Polska - Cypr 31.10.1976Polska - Cypr 31.10.1976
KronikiZ idolem za pan brat
Z idolem za pan brat
Autor: Rafał Byrski
Data dodania: 31.10.2022
FOT. EAST NEWSFOT. EAST NEWS

Fajnie mieć idola. Człowieka, na którym się wzorujesz, który rozpala twoją wyobraźnię, którego plakat wieszałeś w młodości nad łóżkiem. Ale nie każdy ma później okazję zagrać ze swoim guru w jednej drużynie. I to w reprezentacji Polski. Takich wydarzeń po prostu się nie zapomina. Nic dziwnego, że dla Stanisława Terleckiego (na zdjęciu piąty od lewej) wielkim przeżyciem było spotkanie z Włodzimierzem Lubańskim (trzeci od lewej) na zgrupowaniu przed meczem z Cyprem w eliminacjach mistrzostw świata 1978.

Terlecki dopiero wchodził do drużyny narodowej, Lubański do niej wracał. Po kontuzji, jakiej doznał w meczu z Anglią w 1973 roku, długo dochodził do zdrowia i formy. Na zgrupowaniu reprezentacji pojawił się po trzech latach przerwy, już jako zawodnik belgijskiego Lokeren. I nie mógł się opędzić od młokosa, który w drużynie narodowej debiutował zaledwie dwa tygodnie wcześniej.
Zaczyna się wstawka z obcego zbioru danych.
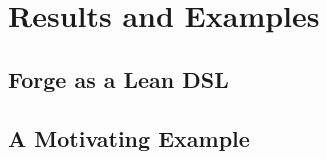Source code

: \section{Results and Examples}

\subsection{Forge as a Lean DSL}


\subsection{A Motivating Example}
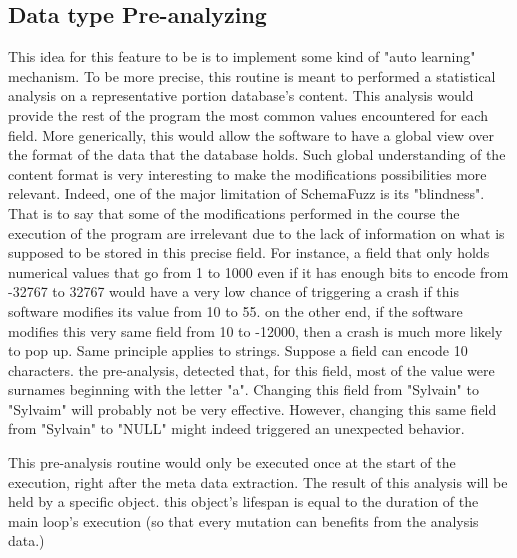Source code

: \documentclass{article}
\begin{document}
\begin{empfile}
		\subsection{Data type Pre-analyzing}
This idea for this feature to be is to implement some kind of "auto learning" mechanism.
To be more precise, this routine is meant to performed a statistical analysis on a representative portion database's content. This analysis would provide the rest of the program the most common values encountered for each field. More generically, this would allow the software to have a global view over the format of the data that the database holds.
Such global understanding of the content format is very interesting to make the modifications possibilities more relevant. Indeed, one of the major limitation of SchemaFuzz is its "blindness".
That is to say that some of the modifications performed in the course the execution of the program are irrelevant due to the lack of information on what is supposed to be stored in this precise field.
For instance, a field that only holds numerical values that go from 1 to 1000 even if it has enough bits to encode from -32767 to 32767 would have a very low chance of triggering a crash if this software modifies its value from 10 to 55.
on the other end, if the software modifies this very same field from 10 to -12000, then a crash is much more likely to pop up.
Same principle applies to strings. Suppose a field can encode 10 characters.
the pre-analysis, detected that, for this field, most of the value were surnames beginning with the letter "a". Changing this field from "Sylvain" to "Sylvaim" will probably not be very effective. However, changing this same field from "Sylvain" to "NULL" might indeed triggered an unexpected behavior. 
  
This pre-analysis routine would only be executed once at the start of the execution, right after the meta data extraction. The result of this analysis will be held by a specific object. 
this object's lifespan is equal to the duration of the main loop's execution (so that every mutation can benefits from the analysis data.)
		

\end{empfile}
\end{document}
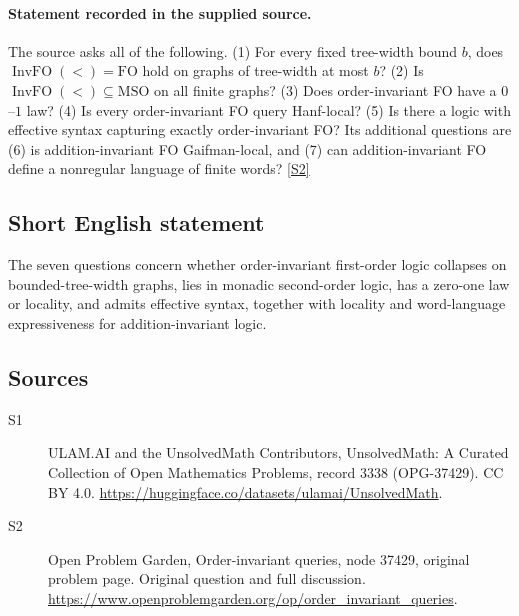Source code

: \documentclass[11pt]{article}
\newcommand{\sref}[2]{\hyperlink{source:#1:#2}{[S#2]}}
\begin{document}
\paragraph{Statement recorded in the supplied source.}
The source asks all of the following. (1) For every fixed tree-width bound $b$, does $\operatorname{InvFO}(<)=\mathrm{FO}$ hold on graphs of tree-width at most $b$? (2) Is $\operatorname{InvFO}(<)\subseteq\mathrm{MSO}$ on all finite graphs? (3) Does order-invariant FO have a $0$--$1$ law? (4) Is every order-invariant FO query Hanf-local? (5) Is there a logic with effective syntax capturing exactly order-invariant FO? Its additional questions are (6) is addition-invariant FO Gaifman-local, and (7) can addition-invariant FO define a nonregular language of finite words? \sref{3338}{2}
\subsection{Short English statement}
The seven questions concern whether order-invariant first-order logic collapses on bounded-tree-width graphs, lies in monadic second-order logic, has a zero-one law or locality, and admits effective syntax, together with locality and word-language expressiveness for addition-invariant logic.
\subsection{Sources}
\begin{description}
\item[\hypertarget{source:3338:1}{S1}] ULAM.AI and the UnsolvedMath Contributors, UnsolvedMath: A Curated Collection of Open Mathematics Problems, record 3338 (OPG-37429). CC BY 4.0. \url{https://huggingface.co/datasets/ulamai/UnsolvedMath}.
\item[\hypertarget{source:3338:2}{S2}] Open Problem Garden, Order-invariant queries, node 37429, original problem page. Original question and full discussion. \url{https://www.openproblemgarden.org/op/order_invariant_queries}.

\end{description}
\label{end:3338}
\end{document}
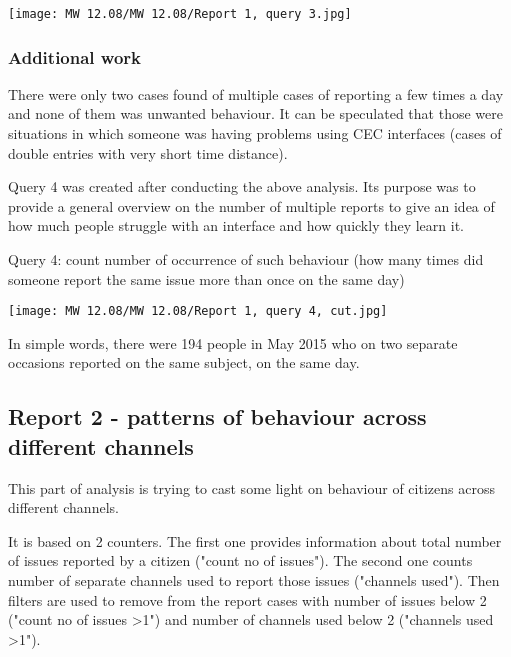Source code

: \begin{center}
  \texttt{[image: MW 12.08/MW 12.08/Report 1, query 3.jpg]}
  \label{normal_case}
\end{center}
	
			\subsubsection{Additional work}
			
There were only two cases found of multiple cases of reporting a few times a day and none of them was unwanted behaviour. It can be speculated that those were situations in which someone was having problems using CEC interfaces (cases of double entries with very short time distance).

Query 4 was created after conducting the above analysis. Its purpose was to provide a general overview on the number of multiple reports to give an idea of how much people struggle with an interface and how quickly they learn it.

Query 4: count number of occurrence of such behaviour (how many times did someone report the same issue more than once on the same day)

\begin{center}
  \texttt{[image: MW 12.08/MW 12.08/Report 1, query 4, cut.jpg]}
  \label{normal_case}
\end{center}



In simple words, there were 194 people in May 2015 who on two separate occasions reported on the same subject, on the same day.
			
		\subsection{Report 2 - patterns of behaviour across different channels}
		
This part of analysis is trying to cast some light on behaviour of citizens across different channels.

It is based on 2 counters. The first one provides information about total number of issues reported by a citizen ("count no of issues"). The second one counts number of separate channels used to report those issues ("channels used"). Then filters are used to remove from the report cases with number of issues below 2 ("count no of issues \textgreater 1") and number of channels used below 2 ("channels used \textgreater 1").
Tak Terlecki zapamiętał to spotkanie.

stanisław terlecki

Przez całe zgrupowanie chodziłem za Lubańskim jak cień. Nie dawałem mu spokoju. Pytałem go o wszystko. O debiut w reprezentacji, o karnego przeciwko Romie, co czuł, gdy go wykonywał. Byłem dumny, że mogłem obcować z Włodkiem, tak jak wcześniej z Kaziem Deyną, z futbolowym zjawiskiem na skalę światową. Włodek był w tym czasie bardzo rozżalony. Był w świetnej formie, a był skazany na grę w Lokeren przez dwa lata za amatorskie pieniądze. Po prostu nie wiedział, jaką umowę podpisał.

STANISŁAW TERLECKI

31 października 1976 roku na warszawskim Stadionie Dziesięciolecia młody skrzydłowy wprost wychodził ze skóry, by zaliczyć asystę przy bramce zdobytej przez swojego idola.

5:0 S. Terlecki po indywidualnej akcji

Pamiętam, że gdy tylko dostałem piłkę, natychmiast szukałem Włodka. Jednakże grając w pięcioosobowym ataku nasi napastnicy przeszkadzali sobie w polu karnym. Wreszcie w drugiej połowie udało mi się nawinąć kilku ludzi, zauważyłem nadbiegającego Włodka i podałem mu piłkę. Niestety po drodze futbolówka odbiła się jeszcze od któregoś z rywali, wpadła do siatki i… gola zaliczono Terleckiemu.

STANISŁAW TERLECKI

Niestety, obaj panowie długo ze sobą nie pograli. Terlecki z powodu kontuzji nie pojechał na mundial do Argentyny. Lubański znalazł się wprawdzie w kadrze na ten turniej, ale grał niewiele. Sfrustrowany i zniechęcony zapowiedział zakończenie reprezentacyjnej kariery. Wrócił tylko na chwilę. Dwa lata później w pożegnalnym meczu z Czechosłowacją w Chorzowie (1:1) strzelił gola z rzutu karnego. Wtedy na trzy ostatnie minuty trener Ryszard Kulesza wpuścił także Terleckiego.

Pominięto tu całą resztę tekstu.